# Looking for opinions



## Stucatz (Jan 3, 2011)

Does anyone out there have experience with Precision Acoustics home theatre speakers? I've been shopping around for a little while and tested out a few speaker systems. I have to admit, they are quite comparable in sound without the having to pay big $$$$. I just bought the Yamaha HTR 6030 and want to get a decent speaker system. Thanks!!


----------



## jackfish (Dec 27, 2006)

You get what you pay for, but if you like the way they sound that is all that really matters.


----------



## Stucatz (Jan 3, 2011)

Well, that's just it. I know I made a pretty decent choice with the receiver. The speakers used to be $999 for the front, rear and center. Now going for $499 at a local home theater store. I try to stay away from the "big box" stores only because I like going placed that specialize in what I'm looking for. This place had 5 home theater set ups and I found it amazing that these things sounded as good as they did. Apparently the only reason they're cheaper is because they're made in Canada. The sales person also agreed that they are comparable to the others. When it comes to electronics I'm all about going name brand, at the same time, I don't like spending the extra few hundred dollars if I don't have to! I figure they should be decent if a store that specializes in home theaters carries them.


----------



## Jungle Jack (Jul 28, 2009)

Stucatz said:


> Well, that's just it. I know I made a pretty decent choice with the receiver. The speakers used to be $999 for the front, rear and center. Now going for $499 at a local home theater store. I try to stay away from the "big box" stores only because I like going placed that specialize in what I'm looking for. This place had 5 home theater set ups and I found it amazing that these things sounded as good as they did. Apparently the only reason they're cheaper is because they're made in Canada. The sales person also agreed that they are comparable to the others. When it comes to electronics I'm all about going name brand, at the same time, I don't like spending the extra few hundred dollars if I don't have to! I figure they should be decent if a store that specializes in home theaters carries them.


Hello,
That is great that you had a chance to Audition the speakers. The number of Speaker Companies out there is amazing and it is all but impossible to have a working knowledge of all of them for us.

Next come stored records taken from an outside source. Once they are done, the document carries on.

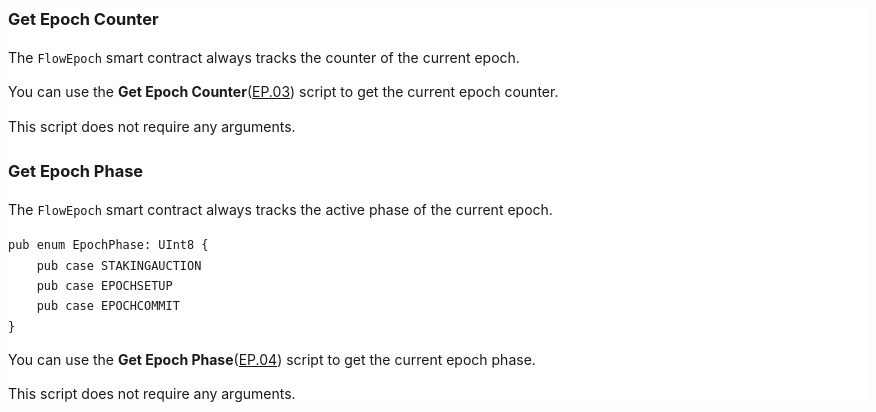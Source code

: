 ### Get Epoch Counter

The `FlowEpoch` smart contract always tracks the counter of the current epoch.

You can use the **Get Epoch Counter**([EP.03](../../references/core-contracts/07-epoch-contract-reference.md#getting-epoch-info)) script
to get the current epoch counter.

This script does not require any arguments.

### Get Epoch Phase

The `FlowEpoch` smart contract always tracks the active phase of the current epoch.

```cadence
pub enum EpochPhase: UInt8 {
    pub case STAKINGAUCTION
    pub case EPOCHSETUP
    pub case EPOCHCOMMIT
}
```

You can use the **Get Epoch Phase**([EP.04](../../references/core-contracts/07-epoch-contract-reference.md#getting-epoch-info)) script
to get the current epoch phase.

This script does not require any arguments.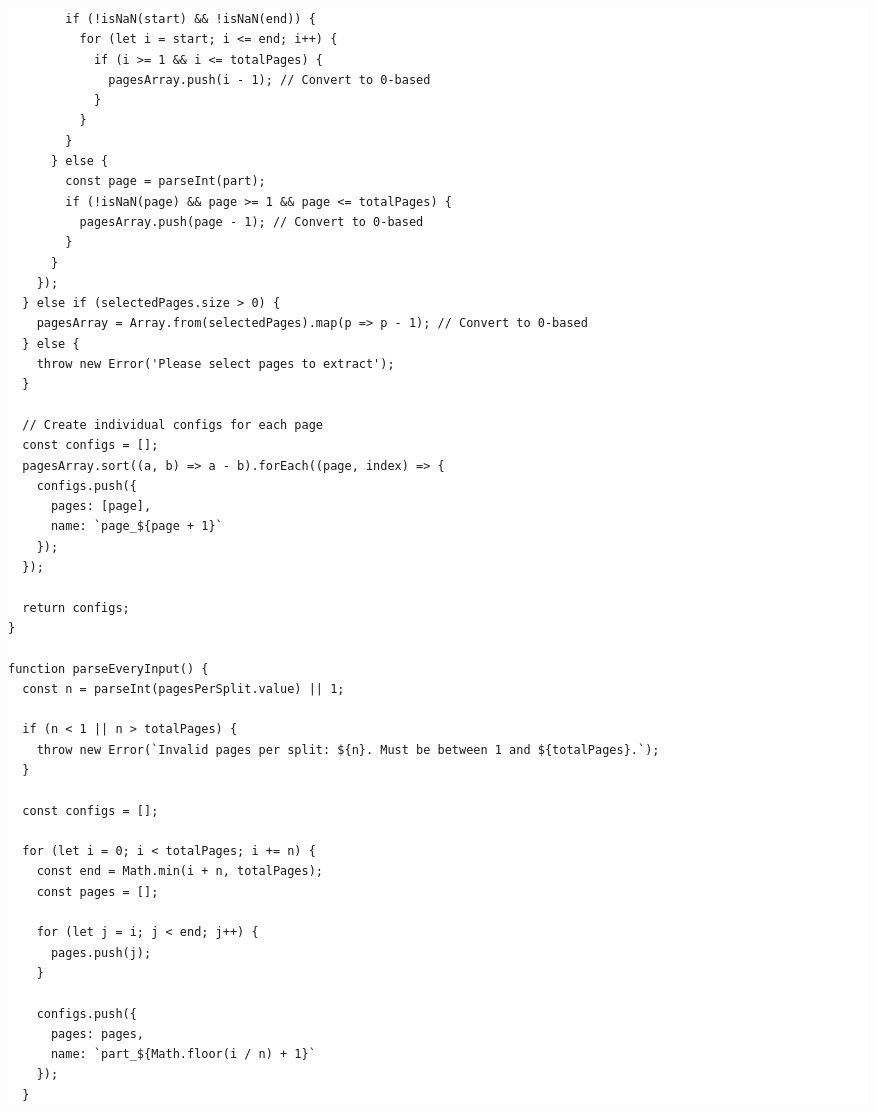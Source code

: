             if (!isNaN(start) && !isNaN(end)) {
              for (let i = start; i <= end; i++) {
                if (i >= 1 && i <= totalPages) {
                  pagesArray.push(i - 1); // Convert to 0-based
                }
              }
            }
          } else {
            const page = parseInt(part);
            if (!isNaN(page) && page >= 1 && page <= totalPages) {
              pagesArray.push(page - 1); // Convert to 0-based
            }
          }
        });
      } else if (selectedPages.size > 0) {
        pagesArray = Array.from(selectedPages).map(p => p - 1); // Convert to 0-based
      } else {
        throw new Error('Please select pages to extract');
      }
      
      // Create individual configs for each page
      const configs = [];
      pagesArray.sort((a, b) => a - b).forEach((page, index) => {
        configs.push({
          pages: [page],
          name: `page_${page + 1}`
        });
      });
      
      return configs;
    }

    function parseEveryInput() {
      const n = parseInt(pagesPerSplit.value) || 1;
      
      if (n < 1 || n > totalPages) {
        throw new Error(`Invalid pages per split: ${n}. Must be between 1 and ${totalPages}.`);
      }

      const configs = [];
      
      for (let i = 0; i < totalPages; i += n) {
        const end = Math.min(i + n, totalPages);
        const pages = [];
        
        for (let j = i; j < end; j++) {
          pages.push(j);
        }
        
        configs.push({
          pages: pages,
          name: `part_${Math.floor(i / n) + 1}`
        });
      }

All that matters is that you like the way they sound and that they meet your budget. So often, people do not get a chance to listen to Speakers before purchasing them. It is even better that they are Made in Canada which is home to a thriving Speaker Industry.
Cheers,
JJ


----------



## Stucatz (Jan 3, 2011)

Thanks for the feedback guys!! I think I'll give them a shot and see how they sound at home. I just got off the phone with the store and they were more than willing to give me a 30 day guarantee which is a bonus! They're convinced I'll love em. Thanks again!


----------



## tcarcio (Jun 27, 2007)

Let us know what you think after you get them home. I know they will sound somewhat different in your room then theirs but I am interested in how much different, whether better or worse.


----------



## jackfish (Dec 27, 2006)

Let us know, but please listen to something with a reputation and see if they stand up.


----------



## tcarcio (Jun 27, 2007)

Wow, Your right. Not too impressive. OP, You might want to read this thread also it might help.....or not...http://www.avsforum.com/avs-vb/showthread.php?t=961469


----------



## Jungle Jack (Jul 28, 2009)

Hello,
The biggest issue with light weight speakers is with the quality of the drive units. The magnets in well designed speakers are fairly heavy and add to the weight. As does having a properly braced speaker cabinent,

Again, all that really matters is that you are happy with them. That being said, if the build quality is on the low side, long term durability and the ability to output sustained reference level output is brought into question.
Cheers,
JJ


----------



## Stucatz (Jan 3, 2011)

Alright, here's the deal. After spending about 4 hours trying to set everything up, (still cant figure out why I cant hear the TV through the speakers!!) I put in the new Final Destination (Blue Ray) on. Im not going to lie, these speakers do sound pretty fantastic for what I paid for them!! Now keep in mind, they had a 7.1 setup at the store, but I'm only running a 5.1. I will eventually get two more speakers, (Once Christmas is paid off!! LOL!) so there is a little difference in comparison but not anything to complain about. We'll see what happens over the next year or two and see what happens as far as quality goes. As for the time being, I am totally and 100% satisfied as far as sound goes!!


----------



## tcarcio (Jun 27, 2007)

Good for you, Glad your happy...:clap:


----------



## Jungle Jack (Jul 28, 2009)

Stucatz said:


> Alright, here's the deal. After spending about 4 hours trying to set everything up, (still cant figure out why I cant hear the TV through the speakers!!) I put in the new Final Destination (Blue Ray) on. Im not going to lie, these speakers do sound pretty fantastic for what I paid for them!! Now keep in mind, they had a 7.1 setup at the store, but I'm only running a 5.1. I will eventually get two more speakers, (Once Christmas is paid off!! LOL!) so there is a little difference in comparison but not anything to complain about. We'll see what happens over the next year or two and see what happens as far as quality goes. As for the time being, I am totally and 100% satisfied as far as sound goes!!


Hello,
I am so glad that you are pleased with your new HT. May it bring you many years of sonic bliss. Now that you have it all setup, don't go running away.
Cheers,
JJ


----------



## Stucatz (Jan 3, 2011)

Lol!! Much appreciated! I wont be going anywhere! My wife is already calling me a HTS addict.... There is still so much to be learned!


----------



## Jungle Jack (Jul 28, 2009)

Stucatz said:


> Lol!! Much appreciated! I wont be going anywhere! My wife is already calling me a HTS addict.... There is still so much to be learned!


Hello,
Tell your Wife to come aboard, There are several women who Post here quite frequently. It might even turn her into an audiophile....
Cheers,
JJ


----------